## Exercise materials
· · · · ·

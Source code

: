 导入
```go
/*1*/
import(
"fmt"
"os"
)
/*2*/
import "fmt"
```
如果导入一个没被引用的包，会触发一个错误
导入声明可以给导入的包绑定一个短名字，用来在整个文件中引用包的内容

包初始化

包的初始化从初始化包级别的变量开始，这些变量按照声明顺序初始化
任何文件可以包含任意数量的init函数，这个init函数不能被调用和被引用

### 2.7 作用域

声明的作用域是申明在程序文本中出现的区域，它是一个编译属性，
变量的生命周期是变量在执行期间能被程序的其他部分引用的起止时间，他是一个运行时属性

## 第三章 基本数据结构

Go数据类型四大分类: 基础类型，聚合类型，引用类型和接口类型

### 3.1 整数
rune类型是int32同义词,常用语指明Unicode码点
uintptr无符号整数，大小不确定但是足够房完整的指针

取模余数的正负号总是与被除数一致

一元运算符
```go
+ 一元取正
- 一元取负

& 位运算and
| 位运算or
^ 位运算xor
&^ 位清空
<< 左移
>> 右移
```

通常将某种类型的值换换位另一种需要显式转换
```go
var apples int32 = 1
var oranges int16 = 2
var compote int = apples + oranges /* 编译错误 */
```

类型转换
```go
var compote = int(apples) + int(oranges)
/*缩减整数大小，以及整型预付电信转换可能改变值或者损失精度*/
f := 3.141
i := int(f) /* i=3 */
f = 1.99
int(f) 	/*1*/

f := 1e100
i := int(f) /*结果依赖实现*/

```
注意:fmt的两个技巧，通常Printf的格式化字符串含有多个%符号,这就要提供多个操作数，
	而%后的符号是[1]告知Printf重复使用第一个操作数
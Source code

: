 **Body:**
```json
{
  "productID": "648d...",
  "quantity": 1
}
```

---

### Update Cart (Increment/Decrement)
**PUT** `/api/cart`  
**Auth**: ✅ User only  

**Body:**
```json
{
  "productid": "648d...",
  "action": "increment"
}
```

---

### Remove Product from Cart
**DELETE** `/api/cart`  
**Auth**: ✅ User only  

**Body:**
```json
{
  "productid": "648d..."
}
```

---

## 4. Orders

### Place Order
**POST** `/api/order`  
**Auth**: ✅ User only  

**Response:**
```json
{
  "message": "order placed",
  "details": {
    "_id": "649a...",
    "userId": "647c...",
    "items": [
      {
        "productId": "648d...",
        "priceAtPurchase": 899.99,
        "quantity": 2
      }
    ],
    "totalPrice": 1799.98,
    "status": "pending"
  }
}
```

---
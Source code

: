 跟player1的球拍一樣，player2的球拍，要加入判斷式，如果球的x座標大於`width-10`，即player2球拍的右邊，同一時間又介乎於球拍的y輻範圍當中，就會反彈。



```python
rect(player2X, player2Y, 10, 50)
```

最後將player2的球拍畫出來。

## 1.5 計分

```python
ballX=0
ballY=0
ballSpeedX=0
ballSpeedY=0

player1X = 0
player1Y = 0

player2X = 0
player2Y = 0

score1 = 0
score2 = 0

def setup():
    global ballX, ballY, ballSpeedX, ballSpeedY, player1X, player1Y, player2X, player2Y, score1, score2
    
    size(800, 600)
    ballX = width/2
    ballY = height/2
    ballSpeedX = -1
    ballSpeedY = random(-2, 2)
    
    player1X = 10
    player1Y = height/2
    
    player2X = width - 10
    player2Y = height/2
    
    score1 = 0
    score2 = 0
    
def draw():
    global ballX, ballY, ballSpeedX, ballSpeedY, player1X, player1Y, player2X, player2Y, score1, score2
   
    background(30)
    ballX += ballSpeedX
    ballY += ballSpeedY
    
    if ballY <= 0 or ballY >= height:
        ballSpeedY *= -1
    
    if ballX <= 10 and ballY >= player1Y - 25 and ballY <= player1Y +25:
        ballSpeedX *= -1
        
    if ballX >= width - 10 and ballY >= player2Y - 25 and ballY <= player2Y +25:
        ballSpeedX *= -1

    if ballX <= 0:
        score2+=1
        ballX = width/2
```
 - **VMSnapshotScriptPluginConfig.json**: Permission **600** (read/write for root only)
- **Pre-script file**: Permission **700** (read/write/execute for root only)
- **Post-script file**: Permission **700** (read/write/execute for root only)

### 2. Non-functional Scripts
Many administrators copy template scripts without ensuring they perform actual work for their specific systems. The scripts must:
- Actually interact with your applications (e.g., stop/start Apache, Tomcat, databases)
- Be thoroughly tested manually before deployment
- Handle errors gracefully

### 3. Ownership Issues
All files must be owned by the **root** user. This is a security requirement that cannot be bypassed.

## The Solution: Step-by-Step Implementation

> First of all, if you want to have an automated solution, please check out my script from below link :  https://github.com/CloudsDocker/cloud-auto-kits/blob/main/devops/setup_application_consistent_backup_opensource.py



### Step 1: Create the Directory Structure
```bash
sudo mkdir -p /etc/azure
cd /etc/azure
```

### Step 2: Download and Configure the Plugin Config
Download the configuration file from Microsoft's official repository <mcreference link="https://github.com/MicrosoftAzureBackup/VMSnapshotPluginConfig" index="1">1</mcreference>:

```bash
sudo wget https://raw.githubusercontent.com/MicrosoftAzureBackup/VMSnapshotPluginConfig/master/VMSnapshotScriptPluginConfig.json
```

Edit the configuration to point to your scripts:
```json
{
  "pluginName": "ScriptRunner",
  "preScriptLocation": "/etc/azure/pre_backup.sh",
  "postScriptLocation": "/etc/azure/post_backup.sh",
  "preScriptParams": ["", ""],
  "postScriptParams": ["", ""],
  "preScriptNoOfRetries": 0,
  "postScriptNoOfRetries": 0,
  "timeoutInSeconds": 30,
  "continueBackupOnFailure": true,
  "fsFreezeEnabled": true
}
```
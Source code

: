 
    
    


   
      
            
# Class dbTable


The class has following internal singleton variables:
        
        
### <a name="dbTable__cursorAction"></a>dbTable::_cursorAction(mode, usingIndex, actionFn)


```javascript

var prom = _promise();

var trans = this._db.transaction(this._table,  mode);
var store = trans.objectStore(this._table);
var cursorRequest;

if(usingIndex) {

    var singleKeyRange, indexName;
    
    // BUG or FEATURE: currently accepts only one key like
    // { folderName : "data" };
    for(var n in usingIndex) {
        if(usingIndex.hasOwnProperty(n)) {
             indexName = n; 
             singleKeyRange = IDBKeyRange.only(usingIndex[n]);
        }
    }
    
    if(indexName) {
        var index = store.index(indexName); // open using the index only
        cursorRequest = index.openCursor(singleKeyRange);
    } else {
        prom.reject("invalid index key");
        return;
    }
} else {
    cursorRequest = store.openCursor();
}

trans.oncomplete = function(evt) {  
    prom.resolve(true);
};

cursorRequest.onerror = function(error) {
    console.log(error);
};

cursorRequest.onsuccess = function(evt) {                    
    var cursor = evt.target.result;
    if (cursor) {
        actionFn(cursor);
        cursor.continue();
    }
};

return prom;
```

· · · · ·

## Problem to solve
All lines of the data are to be repeated exactly as they stand.

## Expected answer
Source code

: 导入
```go
/*1*/
import(
"fmt"
"os"
)
/*2*/
import "fmt"
```
如果导入一个没被引用的包，会触发一个错误
导入声明可以给导入的包绑定一个短名字，用来在整个文件中引用包的内容

包初始化

包的初始化从初始化包级别的变量开始，这些变量按照声明顺序初始化
任何文件可以包含任意数量的init函数，这个init函数不能被调用和被引用

### 2.7 作用域

声明的作用域是申明在程序文本中出现的区域，它是一个编译属性，
变量的生命周期是变量在执行期间能被程序的其他部分引用的起止时间，他是一个运行时属性

## 第三章 基本数据结构

Go数据类型四大分类: 基础类型，聚合类型，引用类型和接口类型

### 3.1 整数
rune类型是int32同义词,常用语指明Unicode码点
uintptr无符号整数，大小不确定但是足够房完整的指针

取模余数的正负号总是与被除数一致

一元运算符
```go
+ 一元取正
- 一元取负

& 位运算and
| 位运算or
^ 位运算xor
&^ 位清空
<< 左移
>> 右移
```

通常将某种类型的值换换位另一种需要显式转换
```go
var apples int32 = 1
var oranges int16 = 2
var compote int = apples + oranges /* 编译错误 */
```

类型转换
```go
var compote = int(apples) + int(oranges)
/*缩减整数大小，以及整型预付电信转换可能改变值或者损失精度*/
f := 3.141
i := int(f) /* i=3 */
f = 1.99
int(f) 	/*1*/

f := 1e100
i := int(f) /*结果依赖实现*/

```
注意:fmt的两个技巧，通常Printf的格式化字符串含有多个%符号,这就要提供多个操作数，
	而%后的符号是[1]告知Printf重复使用第一个操作数
Source code

: **Body:**
```json
{
  "productID": "648d...",
  "quantity": 1
}
```

---

### Update Cart (Increment/Decrement)
**PUT** `/api/cart`  
**Auth**: ✅ User only  

**Body:**
```json
{
  "productid": "648d...",
  "action": "increment"
}
```

---

### Remove Product from Cart
**DELETE** `/api/cart`  
**Auth**: ✅ User only  

**Body:**
```json
{
  "productid": "648d..."
}
```

---

## 4. Orders

### Place Order
**POST** `/api/order`  
**Auth**: ✅ User only  

**Response:**
```json
{
  "message": "order placed",
  "details": {
    "_id": "649a...",
    "userId": "647c...",
    "items": [
      {
        "productId": "648d...",
        "priceAtPurchase": 899.99,
        "quantity": 2
      }
    ],
    "totalPrice": 1799.98,
    "status": "pending"
  }
}
```

---
Source code

: 跟player1的球拍一樣，player2的球拍，要加入判斷式，如果球的x座標大於`width-10`，即player2球拍的右邊，同一時間又介乎於球拍的y輻範圍當中，就會反彈。



```python
rect(player2X, player2Y, 10, 50)
```

最後將player2的球拍畫出來。

## 1.5 計分

```python
ballX=0
ballY=0
ballSpeedX=0
ballSpeedY=0

player1X = 0
player1Y = 0

player2X = 0
player2Y = 0

score1 = 0
score2 = 0

def setup():
    global ballX, ballY, ballSpeedX, ballSpeedY, player1X, player1Y, player2X, player2Y, score1, score2
    
    size(800, 600)
    ballX = width/2
    ballY = height/2
    ballSpeedX = -1
    ballSpeedY = random(-2, 2)
    
    player1X = 10
    player1Y = height/2
    
    player2X = width - 10
    player2Y = height/2
    
    score1 = 0
    score2 = 0
    
def draw():
    global ballX, ballY, ballSpeedX, ballSpeedY, player1X, player1Y, player2X, player2Y, score1, score2
   
    background(30)
    ballX += ballSpeedX
    ballY += ballSpeedY
    
    if ballY <= 0 or ballY >= height:
        ballSpeedY *= -1
    
    if ballX <= 10 and ballY >= player1Y - 25 and ballY <= player1Y +25:
        ballSpeedX *= -1
        
    if ballX >= width - 10 and ballY >= player2Y - 25 and ballY <= player2Y +25:
        ballSpeedX *= -1

    if ballX <= 0:
        score2+=1
        ballX = width/2
```
 - **VMSnapshotScriptPluginConfig.json**: Permission **600** (read/write for root only)
- **Pre-script file**: Permission **700** (read/write/execute for root only)
- **Post-script file**: Permission **700** (read/write/execute for root only)

### 2. Non-functional Scripts
Many administrators copy template scripts without ensuring they perform actual work for their specific systems. The scripts must:
- Actually interact with your applications (e.g., stop/start Apache, Tomcat, databases)
- Be thoroughly tested manually before deployment
- Handle errors gracefully

### 3. Ownership Issues
All files must be owned by the **root** user. This is a security requirement that cannot be bypassed.

## The Solution: Step-by-Step Implementation

> First of all, if you want to have an automated solution, please check out my script from below link :  https://github.com/CloudsDocker/cloud-auto-kits/blob/main/devops/setup_application_consistent_backup_opensource.py



### Step 1: Create the Directory Structure
```bash
sudo mkdir -p /etc/azure
cd /etc/azure
```

### Step 2: Download and Configure the Plugin Config
Download the configuration file from Microsoft's official repository <mcreference link="https://github.com/MicrosoftAzureBackup/VMSnapshotPluginConfig" index="1">1</mcreference>:

```bash
sudo wget https://raw.githubusercontent.com/MicrosoftAzureBackup/VMSnapshotPluginConfig/master/VMSnapshotScriptPluginConfig.json
```

Edit the configuration to point to your scripts:
```json
{
  "pluginName": "ScriptRunner",
  "preScriptLocation": "/etc/azure/pre_backup.sh",
  "postScriptLocation": "/etc/azure/post_backup.sh",
  "preScriptParams": ["", ""],
  "postScriptParams": ["", ""],
  "preScriptNoOfRetries": 0,
  "postScriptNoOfRetries": 0,
  "timeoutInSeconds": 30,
  "continueBackupOnFailure": true,
  "fsFreezeEnabled": true
}
```
Source code

: 
    
    


   
      
            
# Class dbTable


The class has following internal singleton variables:
        
        
### <a name="dbTable__cursorAction"></a>dbTable::_cursorAction(mode, usingIndex, actionFn)


```javascript

var prom = _promise();

var trans = this._db.transaction(this._table,  mode);
var store = trans.objectStore(this._table);
var cursorRequest;

if(usingIndex) {

    var singleKeyRange, indexName;
    
    // BUG or FEATURE: currently accepts only one key like
    // { folderName : "data" };
    for(var n in usingIndex) {
        if(usingIndex.hasOwnProperty(n)) {
             indexName = n; 
             singleKeyRange = IDBKeyRange.only(usingIndex[n]);
        }
    }
    
    if(indexName) {
        var index = store.index(indexName); // open using the index only
        cursorRequest = index.openCursor(singleKeyRange);
    } else {
        prom.reject("invalid index key");
        return;
    }
} else {
    cursorRequest = store.openCursor();
}

trans.oncomplete = function(evt) {  
    prom.resolve(true);
};

cursorRequest.onerror = function(error) {
    console.log(error);
};

cursorRequest.onsuccess = function(evt) {                    
    var cursor = evt.target.result;
    if (cursor) {
        actionFn(cursor);
        cursor.continue();
    }
};

return prom;
```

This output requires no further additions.